REview: Z (2019) | This Movie Shouldn’t Be This Good

Maybe at this point I’ve become a bit jaded because Brandon Christensen’s Z shouldn’t work as well as it does.

The movie starts out deceptively simple, sort of like The Bad Seed (1956) or The Good Son (1993) – stories revolving around murderous, psychotic children – then with barely the blink of an eye changes to The Babadook (2014) THEN morphs into The Entity (1982).

And it’s not that it does so almost seamlessly that’s so amazing, but that it manages to do so without feeling overstuffed or that the writers of the screenplay should maybe have restrained themselves because for me one of the worse feelings you can get from a movie is being manipulated, from feeling the screenwriters and directors pullings strings behind the scenes.

It’s worth mentioning that the minute you start feeling that way about a movie, it’s failed because that suspension of belief is important.

And did I mention that it as co-stars the great Stephen McHattie?

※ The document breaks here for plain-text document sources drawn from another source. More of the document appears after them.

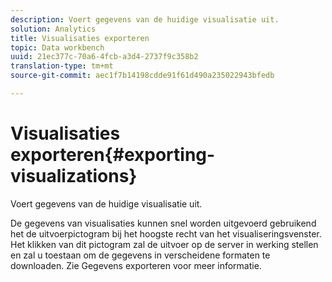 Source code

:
 ```yaml
---
description: Voert gegevens van de huidige visualisatie uit.
solution: Analytics
title: Visualisaties exporteren
topic: Data workbench
uuid: 21ec377c-70a6-4fcb-a3d4-2737f9c358b2
translation-type: tm+mt
source-git-commit: aec1f7b14198cdde91f61d490a235022943bfedb

---
```



# Visualisaties exporteren{#exporting-visualizations}

Voert gegevens van de huidige visualisatie uit.

De gegevens van visualisaties kunnen snel worden uitgevoerd gebruikend het de uitvoerpictogram bij het hoogste recht van het visualiseringsvenster. Het klikken van dit pictogram zal de uitvoer op de server in werking stellen en zal u toestaan om de gegevens in verscheidene formaten te downloaden. Zie Gegevens [](../../../../home/c-adobe-data-workbench-dashboard/c-exporting-data.md#concept-826596f7c95649b2adbcafd91fad782b) exporteren voor meer informatie.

Though Z is very much the story of Elizabeth Parsons (Keegan Connor Tracy) and her son, Joshua (Jett Klyne) and despite the bulk of the movie centered around their characters, they carry it remarkably well.

Though as much credit should go to director Brandon Christensen – who co-wrote it with Colin Minihan – because he manages to somehow take ideas we’ve seen many times before yet jigger things enough that you don’t think you’re watching ideas that have been around for quite awhile.